Work through the records below and copy every line that includes "Fires".

Document images with source code
Content starts

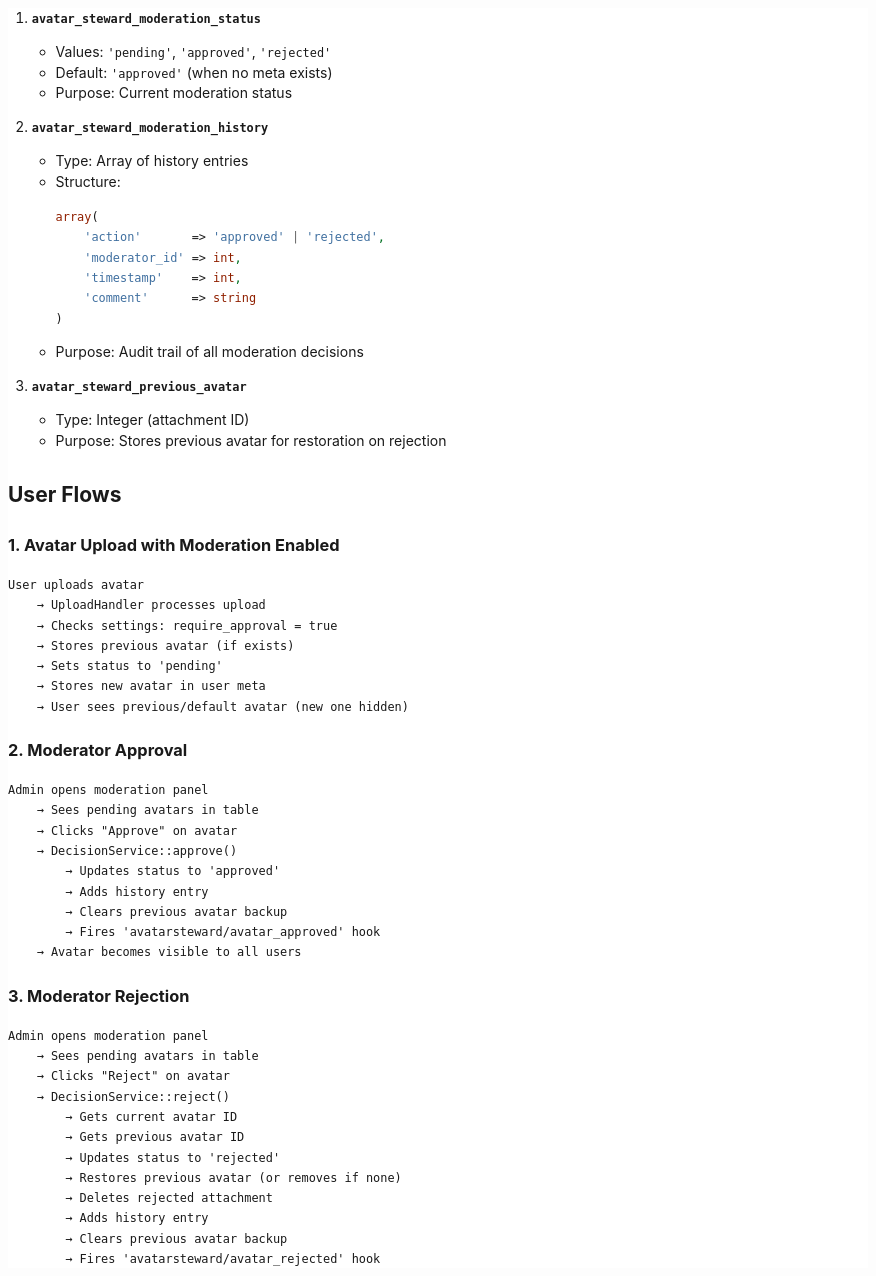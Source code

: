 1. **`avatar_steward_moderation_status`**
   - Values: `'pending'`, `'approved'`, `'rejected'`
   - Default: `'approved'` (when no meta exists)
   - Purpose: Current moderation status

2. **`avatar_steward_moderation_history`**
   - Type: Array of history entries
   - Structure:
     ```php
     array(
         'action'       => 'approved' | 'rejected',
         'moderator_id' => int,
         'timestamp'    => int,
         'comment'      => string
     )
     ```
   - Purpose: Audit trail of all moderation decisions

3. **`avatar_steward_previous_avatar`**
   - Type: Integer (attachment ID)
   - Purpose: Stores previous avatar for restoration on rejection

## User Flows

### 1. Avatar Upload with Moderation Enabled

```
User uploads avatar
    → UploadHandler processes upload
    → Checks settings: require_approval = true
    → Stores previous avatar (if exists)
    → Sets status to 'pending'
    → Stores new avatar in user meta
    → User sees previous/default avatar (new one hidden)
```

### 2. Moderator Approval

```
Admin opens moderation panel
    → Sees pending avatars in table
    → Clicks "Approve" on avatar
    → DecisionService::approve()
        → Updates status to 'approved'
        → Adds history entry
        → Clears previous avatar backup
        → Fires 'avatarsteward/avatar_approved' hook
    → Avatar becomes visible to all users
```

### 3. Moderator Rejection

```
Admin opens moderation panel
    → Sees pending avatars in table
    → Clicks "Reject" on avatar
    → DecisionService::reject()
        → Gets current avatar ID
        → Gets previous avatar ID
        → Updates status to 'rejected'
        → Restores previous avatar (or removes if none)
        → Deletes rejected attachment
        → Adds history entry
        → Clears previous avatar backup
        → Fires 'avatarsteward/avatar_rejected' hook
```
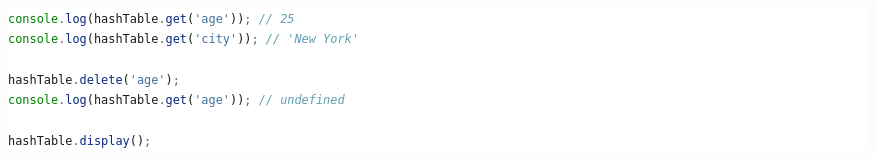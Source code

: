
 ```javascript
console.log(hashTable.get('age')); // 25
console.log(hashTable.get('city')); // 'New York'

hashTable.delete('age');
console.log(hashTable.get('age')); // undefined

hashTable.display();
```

Content ends

■ Solution to the problem ■
        → Fires 'avatarsteward/avatar_approved' hook
        → Fires 'avatarsteward/avatar_rejected' hook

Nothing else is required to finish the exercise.